_Work to be completed_
From the entries that follow, list every line in which the string "Innovation" appears.

_Information shown_
=====

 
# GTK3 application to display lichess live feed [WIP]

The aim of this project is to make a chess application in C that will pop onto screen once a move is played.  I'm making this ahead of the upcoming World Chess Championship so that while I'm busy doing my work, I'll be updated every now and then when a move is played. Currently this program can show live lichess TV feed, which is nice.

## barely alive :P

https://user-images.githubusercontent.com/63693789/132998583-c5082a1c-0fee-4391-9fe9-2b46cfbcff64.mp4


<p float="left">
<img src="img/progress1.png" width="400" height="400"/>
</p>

=====

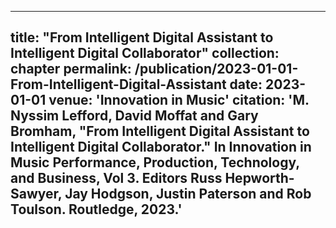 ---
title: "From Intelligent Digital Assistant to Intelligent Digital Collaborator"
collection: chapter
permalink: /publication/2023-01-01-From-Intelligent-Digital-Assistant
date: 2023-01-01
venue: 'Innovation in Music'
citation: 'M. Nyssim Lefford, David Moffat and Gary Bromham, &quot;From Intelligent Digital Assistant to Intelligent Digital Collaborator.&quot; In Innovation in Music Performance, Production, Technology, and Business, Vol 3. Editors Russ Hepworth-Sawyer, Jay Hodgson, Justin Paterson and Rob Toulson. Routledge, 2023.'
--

=====

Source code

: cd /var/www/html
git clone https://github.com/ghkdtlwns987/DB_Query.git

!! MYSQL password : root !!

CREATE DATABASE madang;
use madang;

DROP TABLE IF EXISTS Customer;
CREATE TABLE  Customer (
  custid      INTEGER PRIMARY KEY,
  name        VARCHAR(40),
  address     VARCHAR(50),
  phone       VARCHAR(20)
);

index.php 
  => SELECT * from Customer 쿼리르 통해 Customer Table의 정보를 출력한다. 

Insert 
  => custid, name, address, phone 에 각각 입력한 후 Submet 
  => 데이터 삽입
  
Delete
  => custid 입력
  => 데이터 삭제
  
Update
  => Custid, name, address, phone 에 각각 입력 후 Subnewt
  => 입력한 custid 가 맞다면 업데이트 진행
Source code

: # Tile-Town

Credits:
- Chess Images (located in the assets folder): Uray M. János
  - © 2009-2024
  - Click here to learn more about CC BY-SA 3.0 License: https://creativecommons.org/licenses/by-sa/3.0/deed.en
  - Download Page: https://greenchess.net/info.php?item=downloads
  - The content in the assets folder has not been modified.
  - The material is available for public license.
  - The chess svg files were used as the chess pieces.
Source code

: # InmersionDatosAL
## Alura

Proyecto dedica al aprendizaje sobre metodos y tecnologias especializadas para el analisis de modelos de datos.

=====

_Exercise answer_
venue: 'Innovation in Music'
citation: 'M. Nyssim Lefford, David Moffat and Gary Bromham, &quot;From Intelligent Digital Assistant to Intelligent Digital Collaborator.&quot; In Innovation in Music Performance, Production, Technology, and Business, Vol 3. Editors Russ Hepworth-Sawyer, Jay Hodgson, Justin Paterson and Rob Toulson. Routledge, 2023.'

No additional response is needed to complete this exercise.